Among the lines below, count those with "pkgs". Give the total alone.
········
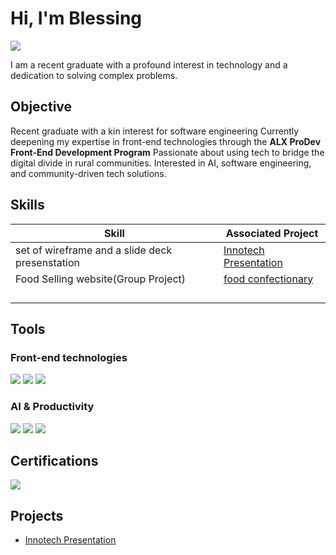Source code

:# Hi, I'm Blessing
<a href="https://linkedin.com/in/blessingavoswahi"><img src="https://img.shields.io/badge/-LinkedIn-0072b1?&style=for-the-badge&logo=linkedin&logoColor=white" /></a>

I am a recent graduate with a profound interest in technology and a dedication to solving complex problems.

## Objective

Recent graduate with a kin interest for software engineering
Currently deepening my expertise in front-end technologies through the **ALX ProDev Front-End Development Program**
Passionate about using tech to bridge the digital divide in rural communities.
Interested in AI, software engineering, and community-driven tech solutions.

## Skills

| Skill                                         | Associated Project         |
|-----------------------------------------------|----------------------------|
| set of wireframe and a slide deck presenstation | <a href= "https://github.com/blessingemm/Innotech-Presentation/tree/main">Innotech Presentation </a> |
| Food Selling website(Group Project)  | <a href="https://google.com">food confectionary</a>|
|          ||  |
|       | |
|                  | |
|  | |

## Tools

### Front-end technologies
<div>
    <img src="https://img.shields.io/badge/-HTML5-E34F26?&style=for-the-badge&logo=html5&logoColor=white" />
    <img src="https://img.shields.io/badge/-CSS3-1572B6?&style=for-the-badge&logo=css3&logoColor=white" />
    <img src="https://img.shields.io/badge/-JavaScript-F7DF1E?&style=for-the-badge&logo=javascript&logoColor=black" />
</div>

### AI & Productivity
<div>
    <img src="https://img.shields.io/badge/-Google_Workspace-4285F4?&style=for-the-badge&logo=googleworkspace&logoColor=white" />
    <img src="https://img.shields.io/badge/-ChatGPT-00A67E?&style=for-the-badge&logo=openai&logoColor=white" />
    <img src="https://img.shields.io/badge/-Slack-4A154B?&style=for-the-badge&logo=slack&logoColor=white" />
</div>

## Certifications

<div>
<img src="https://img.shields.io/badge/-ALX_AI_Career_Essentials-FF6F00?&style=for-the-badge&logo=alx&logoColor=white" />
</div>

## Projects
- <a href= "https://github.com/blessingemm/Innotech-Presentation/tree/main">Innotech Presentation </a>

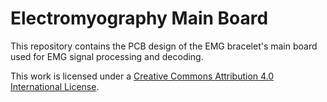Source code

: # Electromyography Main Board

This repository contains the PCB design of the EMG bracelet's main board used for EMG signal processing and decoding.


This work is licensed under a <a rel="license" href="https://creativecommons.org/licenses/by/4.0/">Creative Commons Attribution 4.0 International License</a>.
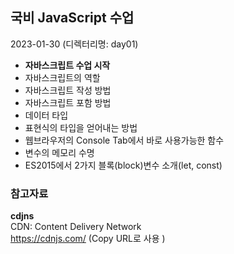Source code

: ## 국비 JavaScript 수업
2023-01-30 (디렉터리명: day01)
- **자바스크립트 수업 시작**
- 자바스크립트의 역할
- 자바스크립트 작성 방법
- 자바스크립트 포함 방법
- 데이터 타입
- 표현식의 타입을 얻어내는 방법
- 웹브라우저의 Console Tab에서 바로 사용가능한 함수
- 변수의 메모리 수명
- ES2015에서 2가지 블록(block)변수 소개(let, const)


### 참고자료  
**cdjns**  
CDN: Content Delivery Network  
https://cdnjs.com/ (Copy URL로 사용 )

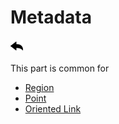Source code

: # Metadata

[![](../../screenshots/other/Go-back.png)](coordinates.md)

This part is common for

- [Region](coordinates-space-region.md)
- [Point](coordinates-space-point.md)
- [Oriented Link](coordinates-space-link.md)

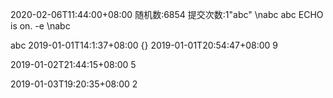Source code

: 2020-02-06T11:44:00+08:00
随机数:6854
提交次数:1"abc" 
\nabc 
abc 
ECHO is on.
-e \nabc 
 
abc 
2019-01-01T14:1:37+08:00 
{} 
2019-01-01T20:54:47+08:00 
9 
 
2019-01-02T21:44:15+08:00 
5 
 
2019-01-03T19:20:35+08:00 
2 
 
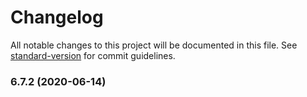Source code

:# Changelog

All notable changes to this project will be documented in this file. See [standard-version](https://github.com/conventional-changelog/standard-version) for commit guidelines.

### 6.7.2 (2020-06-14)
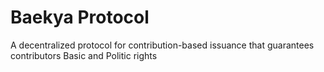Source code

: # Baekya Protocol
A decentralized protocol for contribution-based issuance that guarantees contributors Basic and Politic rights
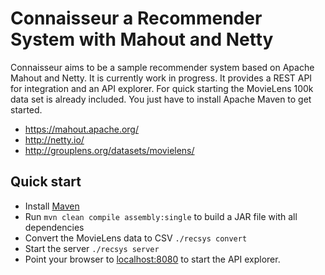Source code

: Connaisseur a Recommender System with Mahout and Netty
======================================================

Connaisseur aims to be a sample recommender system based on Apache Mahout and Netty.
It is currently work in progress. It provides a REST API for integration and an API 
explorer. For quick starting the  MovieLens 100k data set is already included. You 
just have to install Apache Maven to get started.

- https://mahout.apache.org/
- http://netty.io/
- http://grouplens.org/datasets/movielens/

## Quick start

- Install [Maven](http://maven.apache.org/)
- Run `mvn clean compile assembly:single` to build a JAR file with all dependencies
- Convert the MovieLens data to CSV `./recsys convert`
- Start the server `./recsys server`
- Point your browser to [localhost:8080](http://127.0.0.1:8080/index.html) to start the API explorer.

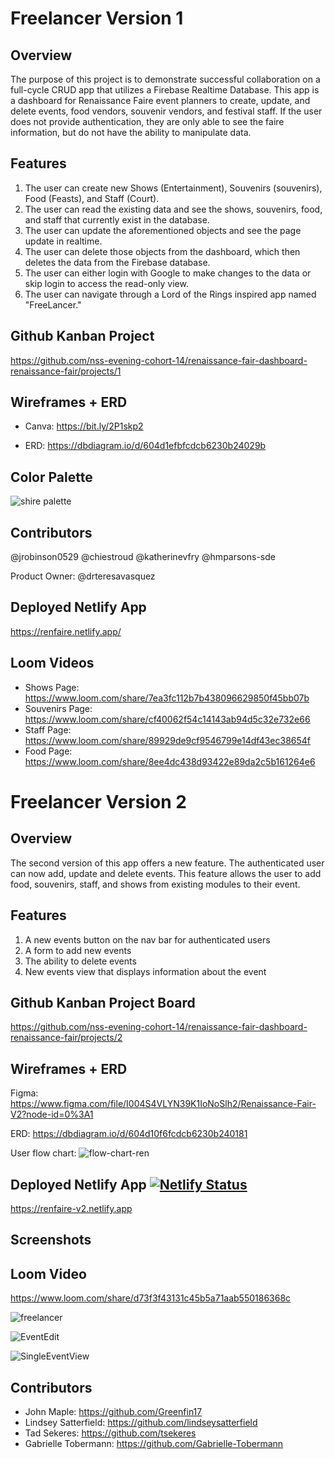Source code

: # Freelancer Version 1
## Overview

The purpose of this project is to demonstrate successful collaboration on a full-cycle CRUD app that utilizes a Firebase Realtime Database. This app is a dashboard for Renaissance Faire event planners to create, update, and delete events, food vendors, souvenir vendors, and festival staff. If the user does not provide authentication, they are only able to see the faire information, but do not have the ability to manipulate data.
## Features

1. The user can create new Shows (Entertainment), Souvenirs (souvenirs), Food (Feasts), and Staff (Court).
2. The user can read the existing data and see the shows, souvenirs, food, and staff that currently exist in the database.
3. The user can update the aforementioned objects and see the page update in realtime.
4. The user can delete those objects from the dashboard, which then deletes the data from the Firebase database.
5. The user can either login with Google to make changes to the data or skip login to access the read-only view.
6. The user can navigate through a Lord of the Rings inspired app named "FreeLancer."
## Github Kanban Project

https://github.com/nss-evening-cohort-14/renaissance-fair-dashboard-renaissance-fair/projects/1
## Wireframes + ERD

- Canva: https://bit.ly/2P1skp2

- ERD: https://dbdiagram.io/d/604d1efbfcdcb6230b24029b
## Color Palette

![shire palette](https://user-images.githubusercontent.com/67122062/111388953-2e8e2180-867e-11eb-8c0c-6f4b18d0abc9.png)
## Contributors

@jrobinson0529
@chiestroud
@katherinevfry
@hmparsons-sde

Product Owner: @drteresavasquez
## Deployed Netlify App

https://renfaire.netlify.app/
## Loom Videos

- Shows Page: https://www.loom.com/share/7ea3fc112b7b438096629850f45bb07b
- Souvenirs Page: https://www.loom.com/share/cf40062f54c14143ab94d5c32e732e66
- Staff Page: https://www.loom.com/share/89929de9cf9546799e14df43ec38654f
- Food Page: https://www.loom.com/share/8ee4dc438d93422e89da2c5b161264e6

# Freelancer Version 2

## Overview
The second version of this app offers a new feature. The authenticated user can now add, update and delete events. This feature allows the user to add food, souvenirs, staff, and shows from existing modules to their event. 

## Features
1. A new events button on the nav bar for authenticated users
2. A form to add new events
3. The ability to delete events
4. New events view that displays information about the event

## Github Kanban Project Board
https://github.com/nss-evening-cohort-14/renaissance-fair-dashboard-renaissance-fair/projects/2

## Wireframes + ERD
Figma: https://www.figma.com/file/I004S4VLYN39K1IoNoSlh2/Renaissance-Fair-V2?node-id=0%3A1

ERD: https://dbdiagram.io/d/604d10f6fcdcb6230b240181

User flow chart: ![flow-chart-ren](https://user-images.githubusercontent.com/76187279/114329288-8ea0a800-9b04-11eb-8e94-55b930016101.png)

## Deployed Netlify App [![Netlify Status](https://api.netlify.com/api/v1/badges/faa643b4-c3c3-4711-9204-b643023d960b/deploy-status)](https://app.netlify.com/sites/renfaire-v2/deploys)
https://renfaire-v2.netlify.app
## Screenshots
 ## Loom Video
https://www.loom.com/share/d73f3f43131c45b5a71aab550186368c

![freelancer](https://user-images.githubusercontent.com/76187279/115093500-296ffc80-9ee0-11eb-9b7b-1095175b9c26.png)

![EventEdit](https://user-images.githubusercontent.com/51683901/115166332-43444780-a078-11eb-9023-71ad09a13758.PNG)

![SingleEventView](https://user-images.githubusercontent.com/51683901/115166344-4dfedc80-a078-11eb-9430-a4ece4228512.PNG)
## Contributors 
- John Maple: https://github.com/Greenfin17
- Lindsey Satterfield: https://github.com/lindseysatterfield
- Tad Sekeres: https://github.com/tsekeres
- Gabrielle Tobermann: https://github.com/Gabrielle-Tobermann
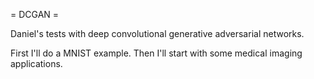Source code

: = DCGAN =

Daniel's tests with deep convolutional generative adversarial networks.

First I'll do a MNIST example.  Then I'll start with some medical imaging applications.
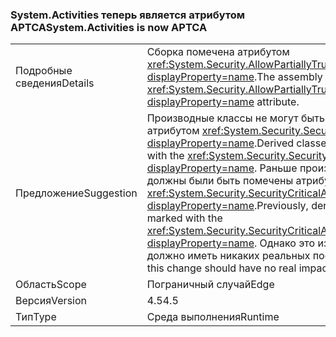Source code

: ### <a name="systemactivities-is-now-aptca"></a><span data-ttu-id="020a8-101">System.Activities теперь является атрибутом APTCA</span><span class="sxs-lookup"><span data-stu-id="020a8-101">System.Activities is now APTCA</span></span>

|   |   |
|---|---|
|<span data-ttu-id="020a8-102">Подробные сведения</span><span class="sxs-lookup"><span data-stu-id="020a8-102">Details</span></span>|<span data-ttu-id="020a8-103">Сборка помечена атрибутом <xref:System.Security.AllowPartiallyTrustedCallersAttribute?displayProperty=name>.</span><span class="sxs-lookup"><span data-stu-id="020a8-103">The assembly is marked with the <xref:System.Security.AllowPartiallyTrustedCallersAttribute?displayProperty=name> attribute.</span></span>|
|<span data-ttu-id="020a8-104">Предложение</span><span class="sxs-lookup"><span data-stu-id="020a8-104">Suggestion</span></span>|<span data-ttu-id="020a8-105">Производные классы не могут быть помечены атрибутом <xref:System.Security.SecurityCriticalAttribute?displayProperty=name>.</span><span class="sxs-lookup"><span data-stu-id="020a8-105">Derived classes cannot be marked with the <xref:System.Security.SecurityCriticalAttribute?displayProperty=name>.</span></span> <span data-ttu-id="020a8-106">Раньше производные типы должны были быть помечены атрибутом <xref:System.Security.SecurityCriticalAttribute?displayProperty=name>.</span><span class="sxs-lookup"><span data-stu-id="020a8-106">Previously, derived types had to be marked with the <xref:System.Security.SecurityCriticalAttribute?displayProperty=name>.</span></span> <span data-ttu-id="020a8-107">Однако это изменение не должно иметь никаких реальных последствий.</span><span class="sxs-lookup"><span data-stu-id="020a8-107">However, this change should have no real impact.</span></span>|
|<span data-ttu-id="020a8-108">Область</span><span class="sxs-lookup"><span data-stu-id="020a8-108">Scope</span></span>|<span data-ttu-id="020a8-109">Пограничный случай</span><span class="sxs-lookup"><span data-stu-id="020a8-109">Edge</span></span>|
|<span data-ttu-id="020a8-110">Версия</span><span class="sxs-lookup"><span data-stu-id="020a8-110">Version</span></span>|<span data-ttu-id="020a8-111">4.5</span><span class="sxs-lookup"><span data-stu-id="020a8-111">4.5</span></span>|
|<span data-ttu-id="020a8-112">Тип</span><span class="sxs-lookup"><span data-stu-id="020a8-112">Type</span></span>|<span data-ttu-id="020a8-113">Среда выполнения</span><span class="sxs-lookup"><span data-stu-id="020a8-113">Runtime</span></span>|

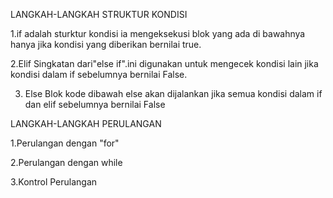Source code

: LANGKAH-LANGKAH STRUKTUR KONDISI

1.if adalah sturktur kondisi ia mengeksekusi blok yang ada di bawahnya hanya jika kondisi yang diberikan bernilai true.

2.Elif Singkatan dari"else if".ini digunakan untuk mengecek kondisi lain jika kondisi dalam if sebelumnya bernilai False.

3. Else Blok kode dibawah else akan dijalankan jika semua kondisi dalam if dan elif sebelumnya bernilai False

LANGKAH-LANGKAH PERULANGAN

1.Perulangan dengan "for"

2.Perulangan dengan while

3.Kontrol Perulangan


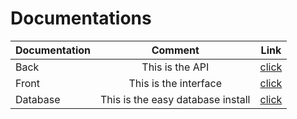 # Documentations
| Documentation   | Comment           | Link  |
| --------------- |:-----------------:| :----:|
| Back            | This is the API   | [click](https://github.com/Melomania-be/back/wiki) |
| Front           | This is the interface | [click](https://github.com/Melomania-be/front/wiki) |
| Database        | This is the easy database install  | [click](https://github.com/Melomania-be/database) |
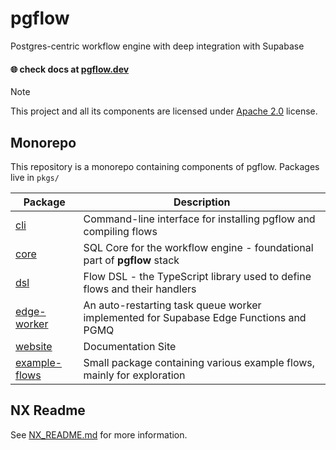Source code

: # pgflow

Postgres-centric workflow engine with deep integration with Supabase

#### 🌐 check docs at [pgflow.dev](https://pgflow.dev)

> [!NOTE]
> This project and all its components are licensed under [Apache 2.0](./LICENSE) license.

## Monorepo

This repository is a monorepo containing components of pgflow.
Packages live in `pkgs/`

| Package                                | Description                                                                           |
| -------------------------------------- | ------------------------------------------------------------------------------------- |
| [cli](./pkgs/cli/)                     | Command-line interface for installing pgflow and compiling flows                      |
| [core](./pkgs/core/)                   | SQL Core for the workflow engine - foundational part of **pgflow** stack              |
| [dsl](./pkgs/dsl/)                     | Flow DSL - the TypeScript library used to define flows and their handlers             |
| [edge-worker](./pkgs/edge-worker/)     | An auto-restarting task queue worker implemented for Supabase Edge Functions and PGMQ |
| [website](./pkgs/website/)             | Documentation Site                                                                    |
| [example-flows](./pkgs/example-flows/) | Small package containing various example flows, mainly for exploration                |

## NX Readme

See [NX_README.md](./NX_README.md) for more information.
········
• **EXERCISE RESULT**: 7